*TASK GOAL:*
The entries below should be given again exactly, minus their pictures.

*PROVIDED DATA:*
-- Opening Marker --
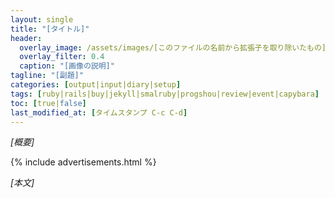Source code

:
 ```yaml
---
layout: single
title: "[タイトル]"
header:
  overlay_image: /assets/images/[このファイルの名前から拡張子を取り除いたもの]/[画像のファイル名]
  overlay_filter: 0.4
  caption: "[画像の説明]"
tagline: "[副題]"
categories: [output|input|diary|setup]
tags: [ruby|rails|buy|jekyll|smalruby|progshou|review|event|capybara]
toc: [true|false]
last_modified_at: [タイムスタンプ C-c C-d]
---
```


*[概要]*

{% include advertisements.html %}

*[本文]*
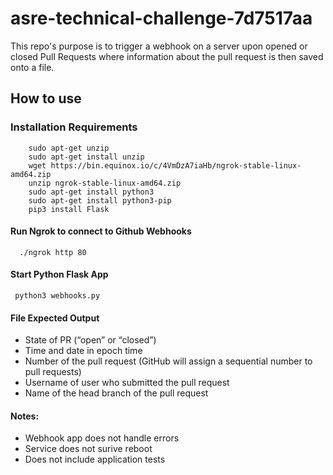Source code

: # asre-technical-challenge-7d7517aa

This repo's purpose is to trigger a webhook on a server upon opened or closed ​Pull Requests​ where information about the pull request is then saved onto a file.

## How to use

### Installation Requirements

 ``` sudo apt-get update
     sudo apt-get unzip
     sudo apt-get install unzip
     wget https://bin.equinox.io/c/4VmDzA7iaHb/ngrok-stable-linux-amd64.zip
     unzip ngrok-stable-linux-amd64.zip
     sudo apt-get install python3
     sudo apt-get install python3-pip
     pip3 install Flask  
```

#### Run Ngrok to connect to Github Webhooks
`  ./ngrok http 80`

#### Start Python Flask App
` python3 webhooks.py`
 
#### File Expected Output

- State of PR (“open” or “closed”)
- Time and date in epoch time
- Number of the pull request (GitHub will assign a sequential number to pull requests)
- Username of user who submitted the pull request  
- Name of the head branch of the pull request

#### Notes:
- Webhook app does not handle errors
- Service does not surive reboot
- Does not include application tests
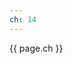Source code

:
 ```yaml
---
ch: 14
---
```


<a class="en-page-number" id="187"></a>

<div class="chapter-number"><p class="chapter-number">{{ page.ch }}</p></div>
-- Closing Marker --
*RESPONSE AREA:*
Source code

:
 ```yaml
---
layout: single
title: "[タイトル]"
header:
  overlay_image: /assets/images/[このファイルの名前から拡張子を取り除いたもの]/[画像のファイル名]
  overlay_filter: 0.4
  caption: "[画像の説明]"
tagline: "[副題]"
categories: [output|input|diary|setup]
tags: [ruby|rails|buy|jekyll|smalruby|progshou|review|event|capybara]
toc: [true|false]
last_modified_at: [タイムスタンプ C-c C-d]
---
```


*[概要]*

{% include advertisements.html %}

*[本文]*
Source code

: # asre-technical-challenge-7d7517aa

This repo's purpose is to trigger a webhook on a server upon opened or closed ​Pull Requests​ where information about the pull request is then saved onto a file.

## How to use

### Installation Requirements

 ``` sudo apt-get update
     sudo apt-get unzip
     sudo apt-get install unzip
     wget https://bin.equinox.io/c/4VmDzA7iaHb/ngrok-stable-linux-amd64.zip
     unzip ngrok-stable-linux-amd64.zip
     sudo apt-get install python3
     sudo apt-get install python3-pip
     pip3 install Flask  
```

#### Run Ngrok to connect to Github Webhooks
`  ./ngrok http 80`

#### Start Python Flask App
` python3 webhooks.py`
 
#### File Expected Output

- State of PR (“open” or “closed”)
- Time and date in epoch time
- Number of the pull request (GitHub will assign a sequential number to pull requests)
- Username of user who submitted the pull request  
- Name of the head branch of the pull request

#### Notes:
- Webhook app does not handle errors
- Service does not surive reboot
- Does not include application tests
Source code

:
 ```yaml
---
ch: 14
---
```


<a class="en-page-number" id="187"></a>

<div class="chapter-number"><p class="chapter-number">{{ page.ch }}</p></div>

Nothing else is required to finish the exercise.